Ruby is one of the most elegant and powerful language I know.

Ruby vs. Ruby on Rails

Know the difference. It’s simple, Ruby on Rails (RoR) is an open-source Ruby-based framework.

RoR is interesting because its creators and maintainers assume there are better ways than others and act in consequence. They call it “Convention Over Configuration”.

No compilation is required, unlike Ruby itself, and you write significantly less code than with other frameworks.

Give it a try. It has most of the Ruby concepts we’ll see here.


A program can write other programs while running. It’s called metaprogramming. Nothing like the Matrix, hopefully 🤞.

Ruby developers use this ability to generate methods on the fly at runtime and keep the code DRY (do not repeat yourself).

In other words, it means you can use methods that neither Ruby nor you define. What?!!

For example, work with a database and have some tables with specific columns to query. You can do it dynamically instead of defining multiple methods to query some particular fields.

By working with define_method() or implementing the method_missing construct, you can achieve that.

But let’s keep it basic here. For example, Rails dynamically creates methods based on the column names:

Articles.find_by_title("6 concepts to know in Ruby");

Source: Ruby on Rails - Dynamic finders

Should you use that for everything and anything? Of course not, but it’s a powerful feature.

Inheritance chain

Every class in Ruby has a parent class by default. At the top of the chain, you have a blank class called BasicObject. All classes inherit from it, including the Object class you can use to create new objects.

Source: Ruby documentation - BasicObject

It means that many things happen behind the scene when you call an object’s method. Ruby processes the whole chain of the object’s ancestors to know where this method is defined.

If the current object does not define the method, it looks into the parent, and so on. You often read the term “superclass of” instead of “parent class of”, but that’s the same thing.

Composition and mixins

While the class hierarchy is excellent, modules provide a way to group common behaviors.

Instead of inheriting from another class, you mix modules in your class:

module MyModule
  def myMethod
    puts "Mix it."

class MyClass
  include MyModule

test = MyClass.new
# "Mix it."

You can mix multiple modules.
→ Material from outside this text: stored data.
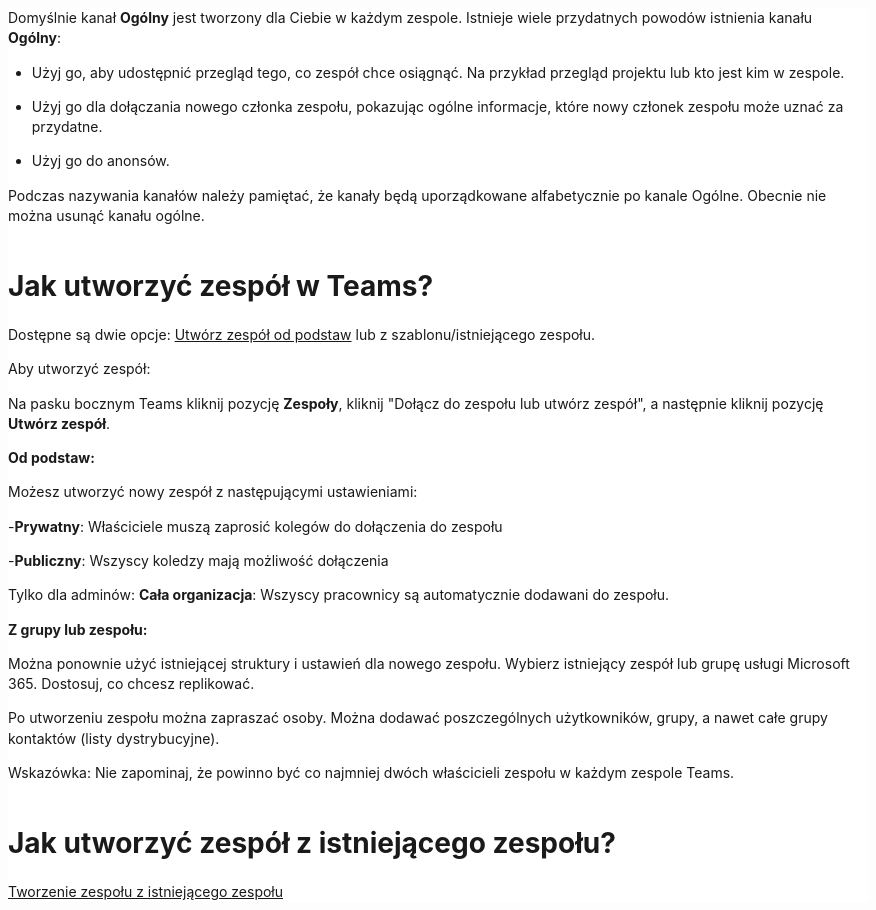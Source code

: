 Domyślnie kanał **Ogólny** jest tworzony dla Ciebie w każdym zespole.
Istnieje wiele przydatnych powodów istnienia kanału **Ogólny**:

-   Użyj go, aby udostępnić przegląd tego, co zespół chce osiągnąć. Na
    przykład przegląd projektu lub kto jest kim w zespole.

-   Użyj go dla dołączania nowego członka zespołu, pokazując ogólne
    informacje, które nowy członek zespołu może uznać za przydatne.

-   Użyj go do anonsów.

Podczas nazywania kanałów należy pamiętać, że kanały będą uporządkowane
alfabetycznie po kanale Ogólne. Obecnie nie można usunąć kanału ogólne.

# Jak utworzyć zespół w Teams?

Dostępne są dwie opcje: [Utwórz zespół od
podstaw](https://support.microsoft.com/pl-pl/office/tworzenie-zespo%c5%82u-od-podstaw-174adf5f-846b-4780-b765-de1a0a737e2b?ui=pl-PL&rs=pl-PL&ad=PL)
lub z szablonu/istniejącego zespołu.

Aby utworzyć zespół:

Na pasku bocznym Teams kliknij pozycję **Zespoły**, kliknij "Dołącz do
zespołu lub utwórz zespół", a następnie kliknij pozycję **Utwórz
zespół**.

**Od podstaw:**

Możesz utworzyć nowy zespół z następującymi ustawieniami:

\-**Prywatny**: Właściciele muszą zaprosić kolegów do dołączenia do
zespołu

\-**Publiczny**: Wszyscy koledzy mają możliwość dołączenia

Tylko dla adminów: **Cała organizacja**: Wszyscy pracownicy są
automatycznie dodawani do zespołu.

**Z grupy lub zespołu:**

Można ponownie użyć istniejącej struktury i ustawień dla nowego zespołu.
Wybierz istniejący zespół lub grupę usługi Microsoft 365. Dostosuj, co
chcesz replikować.

Po utworzeniu zespołu można zapraszać osoby. Można dodawać
poszczególnych użytkowników, grupy, a nawet całe grupy kontaktów (listy
dystrybucyjne).

Wskazówka: Nie zapominaj, że powinno być co najmniej dwóch właścicieli
zespołu w każdym zespole Teams.

# Jak utworzyć zespół z istniejącego zespołu?

[Tworzenie zespołu z istniejącego
zespołu](https://support.microsoft.com/pl-pl/office/tworzenie-zespo%C5%82u-na-podstawie-istniej%C4%85cego-zespo%C5%82u-f41a759b-3101-4af6-93bd-6aba0e5d7635?ui=pl-PL&rs=pl-PL&ad=PL)
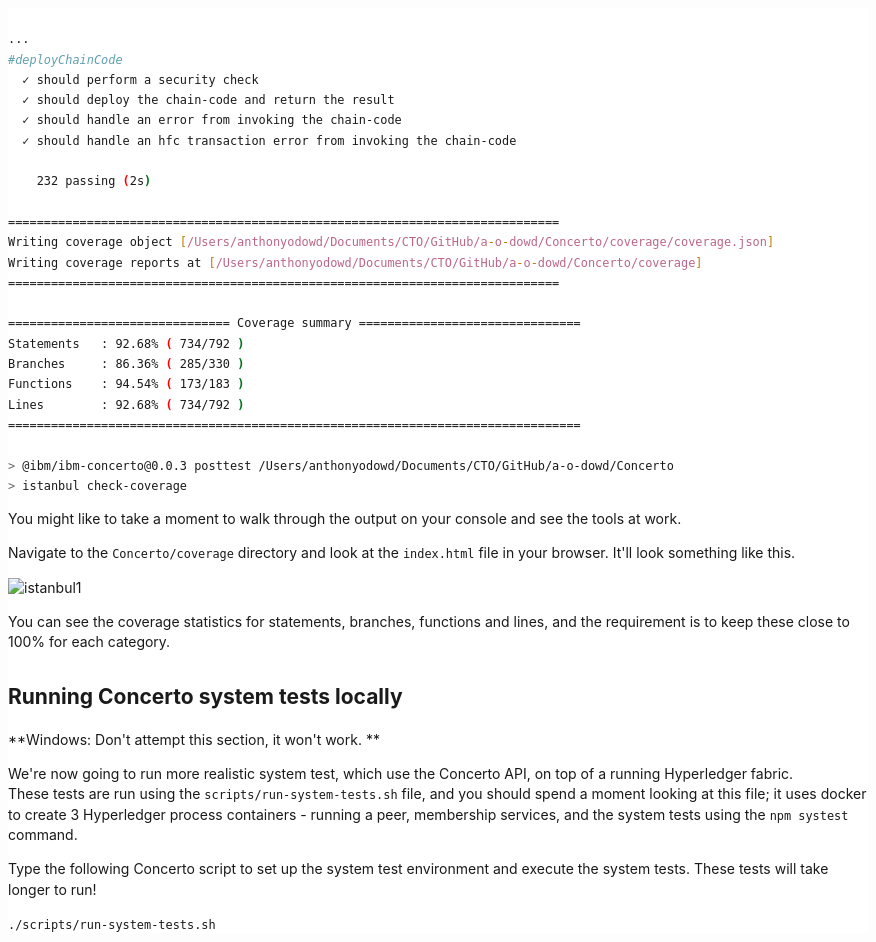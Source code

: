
 ```bash

...
#deployChainCode
  ✓ should perform a security check
  ✓ should deploy the chain-code and return the result
  ✓ should handle an error from invoking the chain-code
  ✓ should handle an hfc transaction error from invoking the chain-code

	232 passing (2s)

=============================================================================
Writing coverage object [/Users/anthonyodowd/Documents/CTO/GitHub/a-o-dowd/Concerto/coverage/coverage.json]
Writing coverage reports at [/Users/anthonyodowd/Documents/CTO/GitHub/a-o-dowd/Concerto/coverage]
=============================================================================

=============================== Coverage summary ===============================
Statements   : 92.68% ( 734/792 )
Branches     : 86.36% ( 285/330 )
Functions    : 94.54% ( 173/183 )
Lines        : 92.68% ( 734/792 )
================================================================================

> @ibm/ibm-concerto@0.0.3 posttest /Users/anthonyodowd/Documents/CTO/GitHub/a-o-dowd/Concerto
> istanbul check-coverage
```

You might like to take a moment to walk through the output on your console and see the tools at work.

Navigate to the `Concerto/coverage` directory and look at the `index.html` file in your browser. It'll look something like this.

![istanbul1](docs/source/png/istanbul.screenshot1.png)

You can see the coverage statistics for statements, branches, functions and lines, and the requirement is to keep these close to 100% for each category.

## Running Concerto system tests locally

**Windows: Don't attempt this section, it won't work. **

We're now going to run more realistic system test, which use the Concerto API, on top of a running Hyperledger fabric.  
These tests are run using the `scripts/run-system-tests.sh` file, and you should spend a moment looking at this file; it uses docker to create 3 Hyperledger process containers - running a peer, membership services, and the system tests using the `npm systest` command.

Type the following Concerto script to set up the system test environment and execute the system tests. These tests will take longer to run!

```bash
./scripts/run-system-tests.sh
```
It helps to add various behaviors to a class while keeping the responsibilities separated.


If you come from another programming language, it’s one of the Ruby versions of closures and a pretty cool way to reuse code without constantly changing the implementation.

N.B.: Ruby has other structures that are very close to closures, such as proc and lambdas, but we won’t see them here.

Blocks help overstep the normal scope’s boundaries as they inherit the context and references (local variables) where you create them.

They are code blocks you can capture to execute them later in your methods, which allows for very clean organizing.

Let’s take a basic example:

def notice(notice)

notice("Ruby") { |yahoo| puts "Great success with #{yahoo}" }
# Great success with Ruby

N.B.: I use yahoo here because I don’t want you to think you have to use the same name notice.

The yield keyword allows for executing our block.

There are way more things to say about blocks, but let’s keep it basic here and focus on the purpose.

Blocks are an excellent way to encapsulate behaviors and pass them to methods to be executed later.

Nothing is an Object

nil is an instance of the NilClass class, a unique Ruby object representing an empty value. Its value is also falsy, meaning you can use it in a condition.

Only false and nil are falsy in Ruby. In a boolean context, you should consider everything else true.

Wrap up

Ruby loves conventions and makes you write reusable code.